How to cope with losing a loved one

Most of us experience the death of a loved one at some point in our lives. And while nothing can ease the pain of bereavement, there are things that can help you through.

Illustration of a man sitting on a park bench watching the sun set alone

“It’s always a shock when someone dies, whether it is expected, or unexpected,” says Linda Magistris from The Good Grief Trust, a national umbrella charity, which signposts people to bereavement support services.

“But there are many options for what happens before and after someone dies, which can help you process the pain of loss and keep you connected to the person who’s gone.”

Things to think about

If you know a loved one is dying, try to talk about how you wish to spend the time you’ve got left together. You may worry about how best to approach this conversation. The Good Grief Trust has information about things to consider before and after someone dies, which may help both of you start to talk about the things that matter to you.

“Knowing what options are available can be empowering,” says Ms Magistris, who founded The Good Grief Trust after her partner Graham died.

We don’t move on from people we’ve lost. We move forward with them

For example, if a person dies at home, they can stay at home until the funeral, and if they die in hospital, you can bring them home before the funeral.
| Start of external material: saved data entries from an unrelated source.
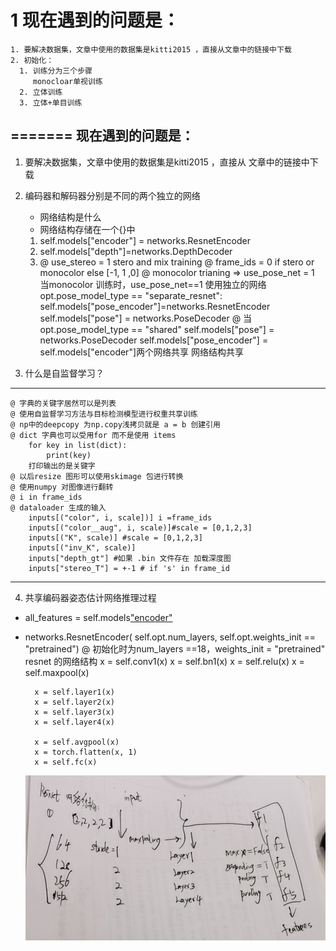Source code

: <!--
 * @Author: your name
 * @Date: 2019-12-23 22:57:00
 * @LastEditTime : 2019-12-25 23:01:55
 * @LastEditors  : Please set LastEditors
 * @Description: In User Settings Edit
 * @FilePath: \monodepth2\coderead\train.md
 -->

 # 1 现在遇到的问题是：
    1. 要解决数据集，文章中使用的数据集是kitti2015 ，直接从文章中的链接中下载
    2. 初始化：
      1. 训练分为三个步骤
         monocloar单视训练
      2. 立体训练
      3. 立体+单目训练
      
=======
 现在遇到的问题是：
 ---
 
1. 要解决数据集，文章中使用的数据集是kitti2015 ，直接从 文章中的链接中下载
2. 编码器和解码器分别是不同的两个独立的网络
    - 网络结构是什么
    - 网络结构存储在一个{}中
    1. self.models["encoder"] = networks.ResnetEncoder
    2. self.models["depth"]=networks.DepthDecoder
    3.  @ use_stereo = 1 stero and mix training
        @ frame_ids = 0  if stero or  monocolor else [-1, 1 ,0] 
        @ monocolor trianing => use_pose_net = 1
          当monocolor 训练时，use_pose_net==1
          使用独立的网络 opt.pose_model_type == "separate_resnet":
          self.models["pose_encoder"]=networks.ResnetEncoder
          self.models["pose"] = networks.PoseDecoder
        @ 当opt.pose_model_type == "shared"
            self.models["pose"] = networks.PoseDecoder 
            self.models["pose_encoder"] = self.models["encoder"]两个网络共享
    网络结构共享
    

3. 什么是自监督学习？
---
    @ 字典的关键字居然可以是列表
    @ 使用自监督学习方法与目标检测模型进行权重共享训练
    @ np中的deepcopy 为np.copy浅拷贝就是 a = b 创建引用
    @ dict 字典也可以受用for 而不是使用 items 
        for key in list(dict):
            print(key)
        打印输出的是关键字
    @ 以后resize 图形可以使用skimage 包进行转换
    @ 使用numpy 对图像进行翻转
    @ i in frame_ids 
    @ dataloader 生成的输入
        inputs[("color", i, scale])] i =frame_ids
        inputs[("color__aug", i, scale)]#scale = [0,1,2,3]
        inputs[("K", scale)] #scale = [0,1,2,3]
        inputs[("inv_K", scale)]
        inputs["depth_gt"] #如果 .bin 文件存在 加载深度图
        inputs["stereo_T"] = +-1 # if 's' in frame_id
---

4. 共享编码器姿态估计网络推理过程
- all_features = self.models["encoder"](all_color_aug)
- networks.ResnetEncoder(
            self.opt.num_layers, self.opt.weights_init == "pretrained")
     @ 初始化时为num_layers ==18，weights_init = "pretrained"
     resnet 的网络结构
        x = self.conv1(x)
        x = self.bn1(x)
        x = self.relu(x)
        x = self.maxpool(x)

        x = self.layer1(x)
        x = self.layer2(x)
        x = self.layer3(x)
        x = self.layer4(x)

        x = self.avgpool(x)
        x = torch.flatten(x, 1)
        x = self.fc(x)
    ![image](./resnet2.jpg)

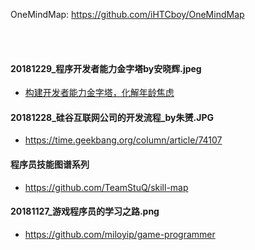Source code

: 
OneMindMap: https://github.com/iHTCboy/OneMindMap

<br><br>

#### 20181229_程序开发者能力金字塔by安晓辉.jpeg
- [构建开发者能力金字塔，化解年龄焦虑](https://mp.weixin.qq.com/s/lLr1g7OfozHf0tkf-seYPQ)

#### 20181228_硅谷互联网公司的开发流程_by朱赟.JPG
- https://time.geekbang.org/column/article/74107

#### 程序员技能图谱系列
- https://github.com/TeamStuQ/skill-map

#### 20181127_游戏程序员的学习之路.png
- https://github.com/miloyip/game-programmer

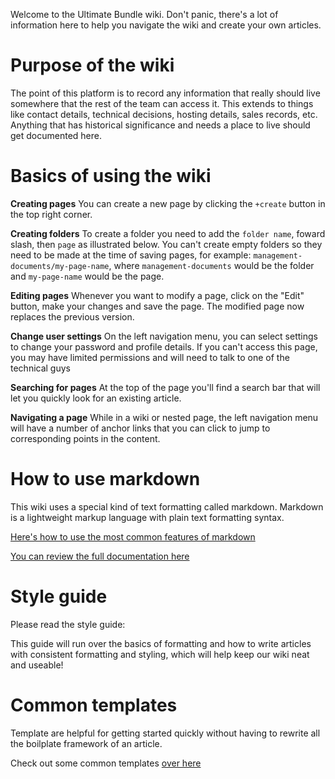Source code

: <!-- TITLE: Getting Started Guide -->

Welcome to the Ultimate Bundle wiki.  Don't panic, there's a lot of information here to help you navigate the wiki and create your own articles.

# Purpose of the wiki

The point of this platform is to record any information that really should live somewhere that the rest of the team can access it.  This extends to things like contact details, technical decisions, hosting details, sales records, etc.  Anything that has historical significance and needs a place to live should get documented here.

# Basics of using the wiki
**Creating pages** You can create a new page by clicking the `+create` button in the top right corner. 

**Creating folders** To create a folder you need to add the `folder name`, foward slash, then `page` as illustrated below.  You can't create empty folders so they need to be made at the time of saving pages, for example:
`management-documents/my-page-name`, where `management-documents` would be the folder and `my-page-name` would be the page.

**Editing pages** Whenever you want to modify a page, click on the "Edit" button, make your changes and save the page. The modified page now replaces the previous version. 

**Change user settings** On the left navigation menu, you can select settings to change your password and profile details.  If you can't access this page, you may have limited permissions and will need to talk to one of the technical guys

**Searching for pages** At the top of the page you'll find a search bar that will let you quickly look for an existing article.

**Navigating a page** While in a wiki or nested page, the left navigation menu will have a number of anchor links that you can click to jump to corresponding points in the content.

# How to use markdown 
This wiki uses a special kind of text formatting called markdown.  Markdown is a lightweight markup language with plain text formatting syntax. 

[Here's how to use the most common features of markdown](http://http://wiki.ultimatebundles.com/allwiki.ultimatebundles.com/templates/syntax-examples)

[You can review the full documentation here](https://github.com/adam-p/markdown-here/wiki/Markdown-Cheatsheet)

# Style guide
Please read the style guide:

This guide will run over the basics of formatting and how to write articles with consistent formatting and styling, which will help keep our wiki neat and useable!

# Common templates
Template are helpful for getting started quickly without having to rewrite all the boilplate framework of an article.

Check out some common templates [over here](/templates)











				
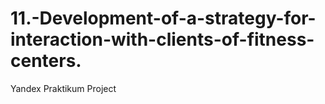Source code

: # 11.-Development-of-a-strategy-for-interaction-with-clients-of-fitness-centers.
Yandex Praktikum Project
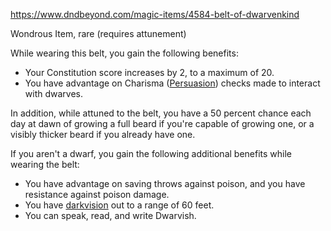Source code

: https://www.dndbeyond.com/magic-items/4584-belt-of-dwarvenkind

Wondrous Item, rare (requires attunement)

While wearing this belt, you gain the following benefits:

-   Your Constitution score increases by 2, to a maximum of 20.
-   You have advantage on Charisma ([Persuasion](https://www.dndbeyond.com/compendium/rules/basic-rules/using-ability-scores#Persuasion)) checks made to interact with dwarves.

In addition, while attuned to the belt, you have a 50 percent chance each day at dawn of growing a full beard if you're capable of growing one, or a visibly thicker beard if you already have one.

If you aren't a dwarf, you gain the following additional benefits while wearing the belt:

-   You have advantage on saving throws against poison, and you have resistance against poison damage.
-   You have [darkvision](https://www.dndbeyond.com/compendium/rules/basic-rules/monsters#Darkvision) out to a range of 60 feet.
-   You can speak, read, and write Dwarvish.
You may choose to make keepsakes using their fingerprints or samples of their handwriting. Some people have jewellery or artwork made using the imprints or ashes of their late loved ones, and they come to treasure these items.

“We all deal with death differently, and our grief is as unique as we are,” says Ms Magistris. “Knowing your options can help you ask for what you need.”

Ways to remember a loved one

If you have the time before someone dies, you may want to create new memories. Taking photos or making videos and voice memos can help you celebrate the life of the person you love.

“You can remember the person you’ve lost by speaking their name, by setting an extra plate at the table, by taking a walk along their favourite route down the pier, or having fish and chips at their favourite shop,” says Ms Magistris. We can share stories and remember what they liked and disliked, saying, ‘Mum would have loved that’, or ‘Dad would have preferred this to that’.”

Express your feelings

You may feel guilty after a loved one dies, if you missed the chance to say goodbye, or you may feel like you’ve said the wrong thing or left on bad terms. With terminal or life-limiting illness, you may question the diagnosis and wonder if you could have done something earlier.

At the same time, you may be feeling drained, exhausted, and stressed by the loss, and overwhelmed by the practical decisions you must make. These decisions, too, can make you doubt if you’re doing the right thing, especially if the person who’s died hadn’t left a clear set of wishes.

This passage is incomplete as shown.